The CFI's GSK Judgment
Jean-Michel Coumes and Elisabethann Wright of Hogan & Hartson (Brussels) write:On 27 September 2006, in a long-awaited judgment [1], the European Court of First Instance (CFI) partly annulled a 2001 decision of the European Commission finding that GSK's General Sales Conditions to its wholesalers in Spain infringed Article 81(1) EC (equivalent of Section 1 of the Sherman Act) and denying GSK an exemption under Article 81(3) EC. According to the CFI, the Commission erred in considering only the short-term, price-impact issues in its analysis in EC competition law while ruling out consideration of the issues raised by GSK as to the longer-term, anti-competitive impact on innovation of parallel traders' price arbitrage.
The CFI judgment is of particular interest to pharmaceutical companies as it examines the justification of steps they have taken to address the issue of parallel trade. Although the CFI considers that limitations on parallel trade may have restrictive effects, even in industries like the pharmaceutical sector where manufacturers are often not free to determine the price of their own products, it also recognizes that such limitations may constitute efficiencies by preserving pharmaceutical companies' incentives to invest in R&D.

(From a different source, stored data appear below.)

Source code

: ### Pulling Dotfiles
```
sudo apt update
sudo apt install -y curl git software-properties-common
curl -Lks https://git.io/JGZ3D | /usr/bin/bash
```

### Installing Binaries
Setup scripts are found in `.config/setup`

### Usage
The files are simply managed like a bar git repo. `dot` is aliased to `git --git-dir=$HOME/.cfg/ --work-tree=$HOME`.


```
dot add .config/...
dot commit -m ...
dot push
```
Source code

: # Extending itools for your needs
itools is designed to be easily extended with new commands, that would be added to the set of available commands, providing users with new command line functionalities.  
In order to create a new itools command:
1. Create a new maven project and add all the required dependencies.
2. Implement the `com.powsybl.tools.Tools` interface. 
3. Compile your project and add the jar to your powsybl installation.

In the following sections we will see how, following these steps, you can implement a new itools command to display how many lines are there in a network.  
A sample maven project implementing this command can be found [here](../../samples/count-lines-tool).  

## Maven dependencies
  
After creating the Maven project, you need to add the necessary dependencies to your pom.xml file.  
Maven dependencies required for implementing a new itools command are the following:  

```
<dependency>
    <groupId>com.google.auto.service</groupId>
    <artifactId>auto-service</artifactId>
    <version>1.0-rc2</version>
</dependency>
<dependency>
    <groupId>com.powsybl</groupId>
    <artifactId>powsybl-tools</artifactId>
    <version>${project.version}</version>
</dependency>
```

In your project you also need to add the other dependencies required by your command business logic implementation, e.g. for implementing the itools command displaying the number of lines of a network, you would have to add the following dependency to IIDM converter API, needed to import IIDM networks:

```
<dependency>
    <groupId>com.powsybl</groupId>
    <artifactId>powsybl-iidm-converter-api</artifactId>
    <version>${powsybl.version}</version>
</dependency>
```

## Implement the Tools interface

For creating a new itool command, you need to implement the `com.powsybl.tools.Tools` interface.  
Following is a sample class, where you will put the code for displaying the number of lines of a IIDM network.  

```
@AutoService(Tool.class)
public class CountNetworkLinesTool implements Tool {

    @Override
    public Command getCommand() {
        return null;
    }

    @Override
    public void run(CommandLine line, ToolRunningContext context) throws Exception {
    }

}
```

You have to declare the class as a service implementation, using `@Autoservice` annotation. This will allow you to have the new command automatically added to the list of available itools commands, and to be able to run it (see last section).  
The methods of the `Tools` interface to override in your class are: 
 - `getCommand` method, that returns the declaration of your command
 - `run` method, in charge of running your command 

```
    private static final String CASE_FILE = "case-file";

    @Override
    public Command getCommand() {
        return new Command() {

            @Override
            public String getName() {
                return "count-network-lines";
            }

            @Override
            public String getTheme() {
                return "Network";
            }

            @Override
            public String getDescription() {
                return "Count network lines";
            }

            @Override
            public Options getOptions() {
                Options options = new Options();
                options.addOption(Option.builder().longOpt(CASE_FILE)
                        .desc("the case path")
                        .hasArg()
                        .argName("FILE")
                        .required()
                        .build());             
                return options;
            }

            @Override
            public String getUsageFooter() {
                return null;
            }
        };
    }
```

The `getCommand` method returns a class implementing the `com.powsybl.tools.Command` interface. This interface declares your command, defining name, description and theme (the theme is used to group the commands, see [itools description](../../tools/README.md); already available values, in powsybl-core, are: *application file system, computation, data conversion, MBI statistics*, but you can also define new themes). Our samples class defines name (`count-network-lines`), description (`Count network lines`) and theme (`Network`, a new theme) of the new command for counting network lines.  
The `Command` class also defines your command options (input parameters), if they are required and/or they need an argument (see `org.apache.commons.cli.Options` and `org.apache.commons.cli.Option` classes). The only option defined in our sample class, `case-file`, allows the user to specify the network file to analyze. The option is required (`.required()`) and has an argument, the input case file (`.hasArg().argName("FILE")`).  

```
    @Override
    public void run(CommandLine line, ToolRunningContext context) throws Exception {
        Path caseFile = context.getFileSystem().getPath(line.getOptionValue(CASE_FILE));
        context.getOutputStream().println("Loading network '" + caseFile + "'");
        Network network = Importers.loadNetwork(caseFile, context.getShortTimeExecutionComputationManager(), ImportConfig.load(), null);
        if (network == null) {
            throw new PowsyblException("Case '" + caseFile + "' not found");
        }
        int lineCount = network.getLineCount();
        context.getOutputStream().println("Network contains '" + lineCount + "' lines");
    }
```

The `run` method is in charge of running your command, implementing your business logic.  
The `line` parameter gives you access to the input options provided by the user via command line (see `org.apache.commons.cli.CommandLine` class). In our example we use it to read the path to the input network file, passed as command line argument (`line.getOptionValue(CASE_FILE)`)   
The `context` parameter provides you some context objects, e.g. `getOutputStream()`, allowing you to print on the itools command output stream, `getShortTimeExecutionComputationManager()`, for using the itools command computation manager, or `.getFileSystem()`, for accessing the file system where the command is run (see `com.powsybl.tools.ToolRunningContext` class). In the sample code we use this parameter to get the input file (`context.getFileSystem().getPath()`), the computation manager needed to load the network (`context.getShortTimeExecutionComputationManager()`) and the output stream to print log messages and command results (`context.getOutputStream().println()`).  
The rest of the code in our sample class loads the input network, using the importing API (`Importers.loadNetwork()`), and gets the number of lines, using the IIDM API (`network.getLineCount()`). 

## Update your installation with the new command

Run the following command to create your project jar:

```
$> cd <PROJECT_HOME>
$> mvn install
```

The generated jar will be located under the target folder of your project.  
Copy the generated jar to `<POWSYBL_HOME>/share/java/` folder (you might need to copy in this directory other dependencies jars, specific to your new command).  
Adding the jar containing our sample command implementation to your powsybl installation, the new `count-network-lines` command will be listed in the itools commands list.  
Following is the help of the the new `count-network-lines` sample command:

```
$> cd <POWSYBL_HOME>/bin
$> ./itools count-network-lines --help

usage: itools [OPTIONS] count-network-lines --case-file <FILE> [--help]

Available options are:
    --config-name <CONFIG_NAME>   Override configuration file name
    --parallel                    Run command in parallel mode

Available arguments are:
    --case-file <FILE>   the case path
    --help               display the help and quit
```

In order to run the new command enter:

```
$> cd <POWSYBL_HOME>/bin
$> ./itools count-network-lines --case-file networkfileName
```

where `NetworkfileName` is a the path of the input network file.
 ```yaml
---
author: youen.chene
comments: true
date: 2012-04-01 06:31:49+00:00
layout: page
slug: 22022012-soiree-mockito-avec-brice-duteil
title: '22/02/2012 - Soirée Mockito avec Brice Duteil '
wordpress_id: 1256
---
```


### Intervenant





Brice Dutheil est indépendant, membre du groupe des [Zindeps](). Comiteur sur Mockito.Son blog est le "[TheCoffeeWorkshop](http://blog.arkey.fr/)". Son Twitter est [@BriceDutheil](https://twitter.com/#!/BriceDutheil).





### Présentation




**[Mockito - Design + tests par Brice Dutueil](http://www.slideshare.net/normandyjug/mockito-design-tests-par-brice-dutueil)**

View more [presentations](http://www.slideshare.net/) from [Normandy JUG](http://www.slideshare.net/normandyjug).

As such, the CFI judgment departs from the European Commission's customary approach that limitations on parallel trade should be considered as a quasi per se restriction of competition for which there exists no possible justifications. The judgment raises the standards of proof that the European Commission must respect in order to deny an Article 81(3) exemption to agreements between undertakings that may limit parallel trade in the pharmaceutical industry.
The case goes back to 1998, when GSK (then Glaxo Wellcome) notified its General Sales Condition for wholesalers in Spain to the European Commission. Under the General Sales Conditions, GSK's domestic sales to wholesalers were regulated by the prices imposed on products by the Spanish health authorities. However, GSK charged a higher price to wholesalers for products intended for export to other EU Member States.
The European Commission considered that GSK's General Sales Conditions infringed Article 81(1) EC and were ineligible for an Article 81(3) EC exemption because they introduced a ‘dual' pricing ‘system' that limited parallel trade between Spain and those EU countries where products were sold at prices higher than those in Spain, such as the United Kingdom. GSK appealed the European Commission's decision to the CFI.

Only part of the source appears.